Dica de Filme

eXistenZ
1999
Direção: David Cronenberg


Realidade e ficção. Falso e verdadeiro. O jogo e a vida. Como distinguir,às vezes, uma coisa da outra? Num mundo tão informatizado, com diversas invenções mirabolantes, não estaríamos subvertendo esses conceitos? "eXistenZ", um dos filmes menos conhecidos do sempre perturbador David Cronenberg "brinca" de maneira muito perspicaz com essas noções, com roteiro escrito pelo próprio cineasta. Um trabalho que pode até ser classificado de ficção científica, mas, como o trabalho do diretor ao longo de sua carreira sempre esteve no limiar do inclassificável, não precisamos de rótulos aqui, bastando embarcar na "viagem" proposta pela história.

Uma história que, diga-se, vai surpreendendo ao longo de sua narrativa. A princípio, estamos numa convenção de adoradores de jogos de videogame. E, para apresentar uma novidade que promete revolucionar esse tipo de entretenimento, aparece para uma palestra a criadora do jogo eXistenZ, Allegra Geller. Com ele, ela garante ao público uma experiência única: a de fundir um console à espinha dorsal do jogador, fazendo com que ele participe de uma realidade virtual como nunca se viu antes. Porém, durante o evento, um estranho atentado contra ela a coloca no caminho de Ted Pikul, que de segurança do local, passa a ser o guarda-costas dela.




Dizer mais é, sem dúvida, estragar as boas surpresas que o roteiro oferece. E, além da história em si, um atrativo muito forte no filme é o simbolismo. Quando estão "dentro" do jogo, as pessoas precisam dizer o nome do personagens para que eles respondam algo, numa clara alusão à nossa falta de interação com gente de verdade na vida real. Outra boa analogia feita é a rixa entre dois grupos antagônicos: os que idolatram o mundo virtual, e os que desejam loucamente a realidade. Ambos se mostram extremistas, intolerantes e visivelmente esquizofrênicos, como se uma coisa anulasse a outra.

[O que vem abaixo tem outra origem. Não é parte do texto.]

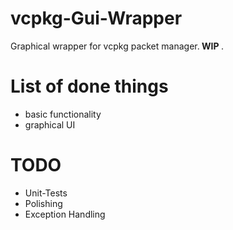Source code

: # vcpkg-Gui-Wrapper
Graphical wrapper for vcpkg packet manager.<b> WIP </b> .
# List of done things
* basic functionality
* graphical UI
# TODO
* Unit-Tests
* Polishing
* Exception Handling
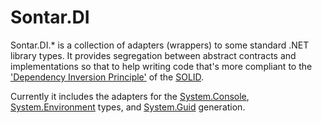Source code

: # Sontar.DI

Sontar.DI.* is a collection of adapters (wrappers) to some standard .NET library types. It provides
segregation between abstract contracts and implementations so that to help writing code that's more
compliant to the ['Dependency Inversion Principle'](https://en.wikipedia.org/wiki/Dependency_inversion_principle)
of the [SOLID](https://en.wikipedia.org/wiki/SOLID).

Currently it includes the adapters for the
[System.Console](https://learn.microsoft.com/en-us/dotnet/api/system.console?view=net-9.0),
[System.Environment](https://learn.microsoft.com/en-us/dotnet/api/system.environment?view=net-9.0)
types, and [System.Guid](https://learn.microsoft.com/en-us/dotnet/api/system.guid?view=net-9.0)
generation.
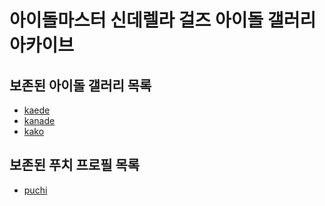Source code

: # 아이돌마스터 신데렐라 걸즈 아이돌 갤러리 아카이브
## 보존된 아이돌 갤러리 목록
* [kaede](idols/kaede)
* [kanade](idols/kanade)
* [kako](idols/kako)
## 보존된 푸치 프로필 목록
* [puchi](etc/puchi/puchi)
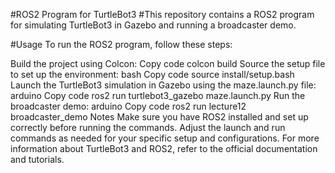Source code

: #ROS2 Program for TurtleBot3
#This repository contains a ROS2 program for simulating TurtleBot3 in Gazebo and running a broadcaster demo.

#Usage
To run the ROS2 program, follow these steps:

Build the project using Colcon:
Copy code
colcon build
Source the setup file to set up the environment:
bash
Copy code
source install/setup.bash
Launch the TurtleBot3 simulation in Gazebo using the maze.launch.py file:
arduino
Copy code
ros2 run turtlebot3_gazebo maze.launch.py
Run the broadcaster demo:
arduino
Copy code
ros2 run lecture12 broadcaster_demo
Notes
Make sure you have ROS2 installed and set up correctly before running the commands.
Adjust the launch and run commands as needed for your specific setup and configurations.
For more information about TurtleBot3 and ROS2, refer to the official documentation and tutorials.

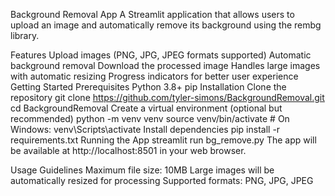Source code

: Background Removal App
A Streamlit application that allows users to upload an image and automatically remove its background using the rembg library.

Features
Upload images (PNG, JPG, JPEG formats supported)
Automatic background removal
Download the processed image
Handles large images with automatic resizing
Progress indicators for better user experience
Getting Started
Prerequisites
Python 3.8+
pip
Installation
Clone the repository
git clone https://github.com/tyler-simons/BackgroundRemoval.git
cd BackgroundRemoval
Create a virtual environment (optional but recommended)
python -m venv venv
source venv/bin/activate  # On Windows: venv\Scripts\activate
Install dependencies
pip install -r requirements.txt
Running the App
streamlit run bg_remove.py
The app will be available at http://localhost:8501 in your web browser.

Usage Guidelines
Maximum file size: 10MB
Large images will be automatically resized for processing
Supported formats: PNG, JPG, JPEG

E, claro, em se tratando de filmes de Cronenberg, podemos esperar em "eXistenZ" imagens perturbadoras e verdadeiramente grotescas. É particularmente agoniante a cena em que Ted come um prato com estranhos seres mutantes, e os ossos deles se encaixam até formarem um espécie de arma, cuja munição é, nada mais, nada menos, do que dentes humanos. Mesmo assim, não é nada tão brutal quanto "A Mosca", grande clássico do diretor nos anos 80., Apesar disso, fica o aviso de que a produção não economiza em algumas sequências um tanto repugnantes.




Como é de costume nos filmes do diretor, também não esperem uma narrativa "travada". Até nos seus piores momentos, nesse aspecto, o cineasta consegue ser um exímio contador de histórias, deixando os fatos correrem naturalmente. Destaque-se também as atuações econômicas, mas, muito boas de todo elenco. Jennifer Jason Leigh e Jude Law, como os protagonistas, estão carismáticos e têm química. E, alguns coadjuvantes são especialmente muito bem aproveitados, apesar do pouco tempo em tela, como é o caso de William Dafoe.

Mas, o grande trunfo da produção é mesmo o seu enredo fascinantes e suas diversas metáforas. Por sinal, são essas mesmas metáforas, tão certeiras em filmes como este, que estão faltando nos mais recentes trabalhos do diretor, os insossos "Um Método Perigoso", "Cosmopolis" e "Um Mapa Para as Estrelas". Imaginemos o que esses três seriam caso tivessem um simbolismo certeiro de "eXistenZ". É, de fato, lamentar que Cronenberg tenha em sua filmografia filmes tão maravilhosos, e, ao mesmo tempo, outros tantos medíocres.





Mas, sem lamentações, é aproveitar uma produção cheia de significados como esta. Inusitado pensar que ela foi feita no mesmo ano que "Matrix", que também subvertia a questão da nossa percepção a respeito da realidade. "eXistenZ", obviamente, não teve os mesmos recursos, nem foi tão badalado assim. Apesar disso, na sua simplicidade, consegue explorar alguns aspectos até de maneira melhor, colocando tudo de uma maneira mais crua, densa e visceral. Trata-se, enfim, de um instigante exercício de reflexão sobre temas como a vida, os relacionamentos, o entretenimento, e a negação da realidade. Algo mais do que oportuno para os dias de hoje.